(Listed records begins)

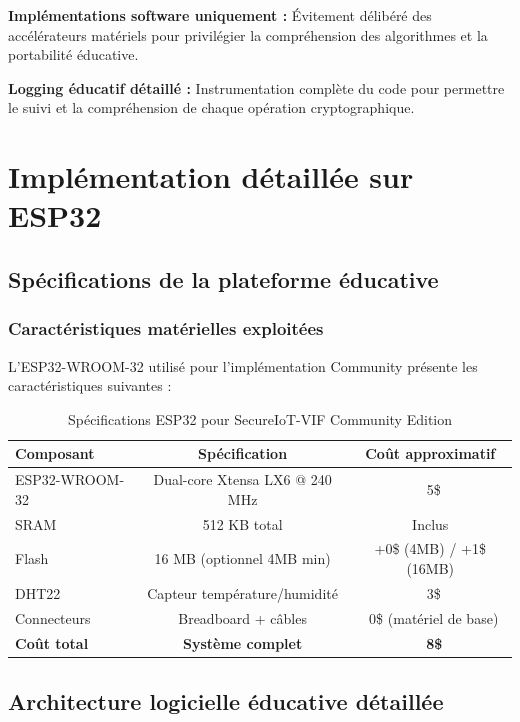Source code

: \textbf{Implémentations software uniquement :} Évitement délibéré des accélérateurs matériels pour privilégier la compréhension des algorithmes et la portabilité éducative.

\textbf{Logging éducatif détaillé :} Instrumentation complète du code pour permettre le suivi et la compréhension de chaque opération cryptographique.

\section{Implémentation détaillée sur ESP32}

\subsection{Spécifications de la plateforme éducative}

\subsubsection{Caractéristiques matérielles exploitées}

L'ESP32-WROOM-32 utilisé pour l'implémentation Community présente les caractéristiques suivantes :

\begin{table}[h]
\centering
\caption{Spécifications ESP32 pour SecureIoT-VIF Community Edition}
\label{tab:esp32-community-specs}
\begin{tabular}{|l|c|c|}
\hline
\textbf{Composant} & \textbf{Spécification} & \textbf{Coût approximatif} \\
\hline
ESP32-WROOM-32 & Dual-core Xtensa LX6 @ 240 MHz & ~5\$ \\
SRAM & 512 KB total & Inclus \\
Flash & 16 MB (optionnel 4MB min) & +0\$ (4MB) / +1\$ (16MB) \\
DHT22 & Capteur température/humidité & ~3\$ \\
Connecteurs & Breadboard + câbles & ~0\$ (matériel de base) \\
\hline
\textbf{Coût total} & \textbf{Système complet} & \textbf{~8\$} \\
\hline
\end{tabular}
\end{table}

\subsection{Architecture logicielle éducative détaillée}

(Listed records ends)
(Listed records begins)

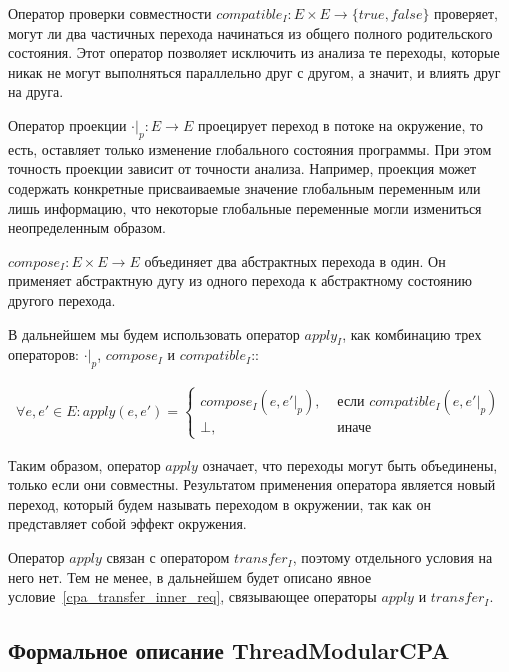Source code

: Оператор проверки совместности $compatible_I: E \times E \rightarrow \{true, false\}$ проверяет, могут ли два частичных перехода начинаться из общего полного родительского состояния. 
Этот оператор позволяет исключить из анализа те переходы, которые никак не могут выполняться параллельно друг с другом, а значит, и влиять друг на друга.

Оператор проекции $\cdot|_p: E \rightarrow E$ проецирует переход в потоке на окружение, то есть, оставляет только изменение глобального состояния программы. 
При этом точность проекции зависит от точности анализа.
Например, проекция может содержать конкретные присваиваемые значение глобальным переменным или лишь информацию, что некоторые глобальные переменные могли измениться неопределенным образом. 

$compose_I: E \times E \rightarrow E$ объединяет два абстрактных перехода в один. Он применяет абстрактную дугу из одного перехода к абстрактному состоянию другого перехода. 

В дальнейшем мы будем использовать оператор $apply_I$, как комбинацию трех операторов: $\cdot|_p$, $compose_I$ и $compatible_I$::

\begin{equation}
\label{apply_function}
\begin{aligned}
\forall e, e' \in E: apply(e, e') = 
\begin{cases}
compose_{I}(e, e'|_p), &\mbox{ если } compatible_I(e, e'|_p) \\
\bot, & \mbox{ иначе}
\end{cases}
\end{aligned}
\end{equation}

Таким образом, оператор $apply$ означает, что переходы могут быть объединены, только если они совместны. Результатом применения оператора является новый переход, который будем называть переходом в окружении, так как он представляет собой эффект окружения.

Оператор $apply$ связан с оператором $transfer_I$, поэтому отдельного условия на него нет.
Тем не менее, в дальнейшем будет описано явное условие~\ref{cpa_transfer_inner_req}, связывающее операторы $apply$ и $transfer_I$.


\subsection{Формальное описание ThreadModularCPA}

(Listed records ends)

_Required action_
From the listing above, work out the number of lines that contain "éducative" and give only that.

_Answer to this problem_
3